[Data in this exercise Boundary: Start]

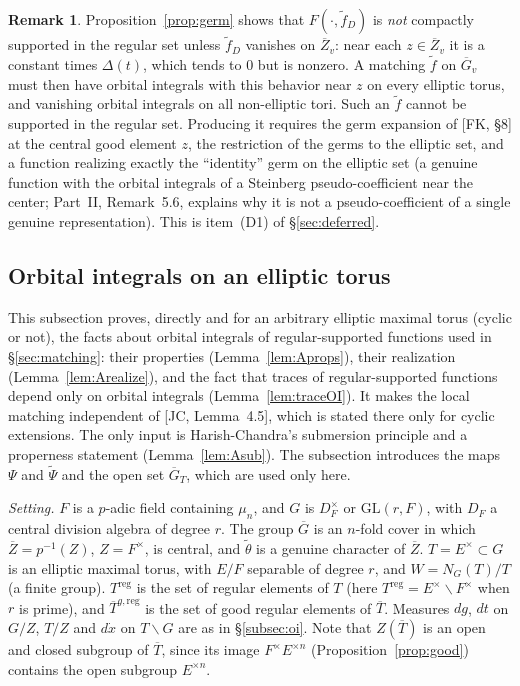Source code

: \documentclass[12pt]{article}
\newcommand{\ov}[1]{\overline{#1}}
\newcommand{\reg}{\mathrm{reg}}
\newcommand{\GL}{\mathrm{GL}}
\newcommand{\Gb}{\ov{G}}
\newcommand{\Zb}{\ov{Z}}
\newcommand{\Tb}{\ov{T}}
\theoremstyle{plain}
\theoremstyle{definition}
\newtheorem{remark}[theorem]{Remark}
\begin{document}
\begin{remark}
Proposition~\ref{prop:germ} shows that $F(\cdot,\tilde f_D)$ is \emph{not} compactly supported in the regular set unless $\tilde f_D$ vanishes on $\Zb_v$: near each $z\in\Zb_v$ it is a constant times $\Delta(t)$, which tends to $0$ but is nonzero. A matching $\tilde f$ on $\Gb_v$ must then have orbital integrals with this behavior near $z$ on every elliptic torus, and vanishing orbital integrals on all non-elliptic tori. Such an $\tilde f$ cannot be supported in the regular set. Producing it requires the germ expansion of [FK, \S8] at the central good element $z$, the restriction of the germs to the elliptic set, and a function realizing exactly the ``identity'' germ on the elliptic set (a genuine function with the orbital integrals of a Steinberg pseudo-coefficient near the center; Part~II, Remark~5.6, explains why it is not a pseudo-coefficient of a single genuine representation). This is item~(D1) of \S\ref{sec:deferred}.
\end{remark}


\subsection{Orbital integrals on an elliptic torus}\label{app:oi}
This subsection proves, directly and for an arbitrary elliptic maximal torus (cyclic or not), the facts about orbital integrals of regular-supported functions used in \S\ref{sec:matching}: their properties (Lemma~\ref{lem:Aprops}), their realization (Lemma~\ref{lem:Arealize}), and the fact that traces of regular-supported functions depend only on orbital integrals (Lemma~\ref{lem:traceOI}). It makes the local matching independent of [JC, Lemma~4.5], which is stated there only for cyclic extensions. The only input is Harish-Chandra's submersion principle and a properness statement (Lemma~\ref{lem:Asub}). The subsection introduces the maps $\Psi$ and $\tilde\Psi$ and the open set $\Gb_T$, which are used only here.

\emph{Setting.} $F$ is a $p$-adic field containing $\mu_n$, and $G$ is $D_F^\times$ or $\GL(r,F)$, with $D_F$ a central division algebra of degree $r$. The group $\Gb$ is an $n$-fold cover in which $\Zb=p^{-1}(Z)$, $Z=F^\times$, is central, and $\tilde\theta$ is a genuine character of $\Zb$. $T=E^\times\subset G$ is an elliptic maximal torus, with $E/F$ separable of degree $r$, and $W=N_G(T)/T$ (a finite group). $T^{\reg}$ is the set of regular elements of $T$ (here $T^{\reg}=E^\times\smallsetminus F^\times$ when $r$ is prime), and $\Tb^{g,\reg}$ is the set of good regular elements of $\Tb$. Measures $dg$, $dt$ on $G/Z$, $T/Z$ and $d\dot x$ on $T\backslash G$ are as in \S\ref{subsec:oi}. Note that $Z(\Tb)$ is an open and closed subgroup of $\Tb$, since its image $F^\times E^{\times n}$ (Proposition~\ref{prop:good}) contains the open subgroup $E^{\times n}$.
\end{document}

[Data in this exercise Boundary: End]

§ **Problem to solve**: Filter the listing down to the lines holding the word "newcommand", and return those.

§ **Reply**:
\newcommand{\ov}[1]{\overline{#1}}
\newcommand{\reg}{\mathrm{reg}}
\newcommand{\GL}{\mathrm{GL}}
\newcommand{\Gb}{\ov{G}}
\newcommand{\Zb}{\ov{Z}}
\newcommand{\Tb}{\ov{T}}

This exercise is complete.